Critical behavior of Josephson-junction arrays at f=1/2

TL;DR

This paper investigates the critical behavior of frustrated Josephson-junction arrays at half flux quantum, using simulations and computations to identify their universality class and effects of disorder.

Contribution

It provides new insights into the critical phenomena of Josephson-junction arrays at f=1/2, including the universality class and disorder effects, supported by Monte Carlo and transfer matrix methods.

Findings

Arrays belong to the XY-Ising universality class.

Quantum ladder transitions depend on coupling ratios.
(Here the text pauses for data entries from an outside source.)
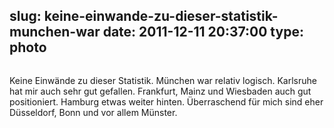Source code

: slug: keine-einwande-zu-dieser-statistik-munchen-war
date: 2011-12-11 20:37:00
type: photo
---

<a href="http://www.insm-staedteranking.de/2011_niv_d_gesamt.html"><img src="{{@asset.url swerner/tumblr/2011-12-11-keine-einwande-zu-dieser-statistik-munchen-war-fe3f0e8b9e.png}}" alt=""/></a>

Keine Einwände zu dieser Statistik. München war relativ logisch. Karlsruhe hat mir auch sehr gut gefallen. Frankfurt, Mainz und Wiesbaden auch gut positioniert. Hamburg etwas weiter hinten. Überraschend für mich sind eher Düsseldorf, Bonn und vor allem Münster.
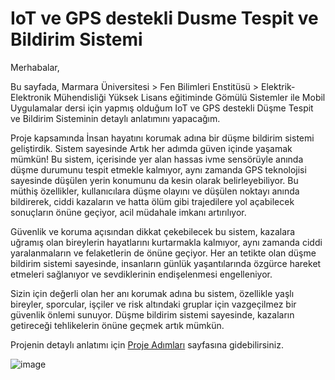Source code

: # IoT ve GPS destekli Dusme Tespit ve Bildirim Sistemi
Merhabalar,

Bu sayfada, Marmara Üniversitesi > Fen Bilimleri Enstitüsü > Elektrik-Elektronik Mühendisliği Yüksek Lisans eğitiminde Gömülü Sistemler ile Mobil Uygulamalar dersi için yapmış olduğum IoT ve GPS destekli Düşme Tespit ve Bildirim Sisteminin detaylı anlatımını yapacağım.

Proje kapsamında İnsan hayatını korumak adına bir düşme bildirim sistemi geliştirdik. Sistem sayesinde Artık her adımda güven içinde yaşamak mümkün! Bu sistem, içerisinde yer alan hassas ivme sensörüyle anında düşme durumunu tespit etmekle kalmıyor, aynı zamanda GPS teknolojisi sayesinde düşülen yerin konumunu da kesin olarak belirleyebiliyor. Bu müthiş özellikler, kullanıcılara düşme olayını ve düşülen noktayı anında bildirerek, ciddi kazaların ve hatta ölüm gibi trajedilere yol açabilecek sonuçların önüne geçiyor, acil müdahale imkanı artırılıyor.


Güvenlik ve koruma açısından dikkat çekebilecek bu sistem, kazalara uğramış olan bireylerin hayatlarını kurtarmakla kalmıyor, aynı zamanda ciddi yaralanmaların ve felaketlerin de önüne geçiyor. Her an tetikte olan düşme bildirim sistemi sayesinde, insanların günlük yaşantılarında özgürce hareket etmeleri sağlanıyor ve sevdiklerinin endişelenmesi engelleniyor.

Sizin için değerli olan her anı korumak adına bu sistem, özellikle yaşlı bireyler, sporcular, işçiler ve risk altındaki gruplar için vazgeçilmez bir güvenlik önlemi sunuyor. Düşme bildirim sistemi sayesinde, kazaların getireceği tehlikelerin önüne geçmek artık mümkün.

Projenin detaylı anlatımı için [Proje Adımları](https://github.com/ozgepek/IoT-ve-GPS-destekli-Dusme-Tespit-ve-Bildirim-Sistemi.wiki.git) sayfasına gidebilirsiniz. 


![image](https://github.com/ozgepek/IoT-ve-GPS-destekli-Dusme-Tespit-ve-Bildirim-Sistemi/assets/83868162/e9862970-4fbf-46eb-84a1-73a03e40d83a)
Disorder decouples Z2 and U(1) variables, altering critical behavior.

Abstract

The critical behavior of frustrated Josephson-junction arrays at $f=1/2$ flux quantum per plaquette is considered. Results from Monte Carlo simulations and transfer matrix computations support the identification of the critical behavior of the square and triangular classical arrays and the one-dimensional quantum ladder with the universality class of the XY-Ising model. In the quantum ladder, the transition can happen either as a simultaneous ordering of the $Z_2$ and $U(1)$ order parameters or in two separate stages, depending on the ratio between interchain and intrachain Josephson couplings. For the classical arrays, weak random plaquette disorder acts like a random field and positional disorder as random bonds on the $Z_2$ variables. Increasing positional disorder decouples the $Z_2$ and $U(1)$ variables leading to the same critical behavior as for integer $f$.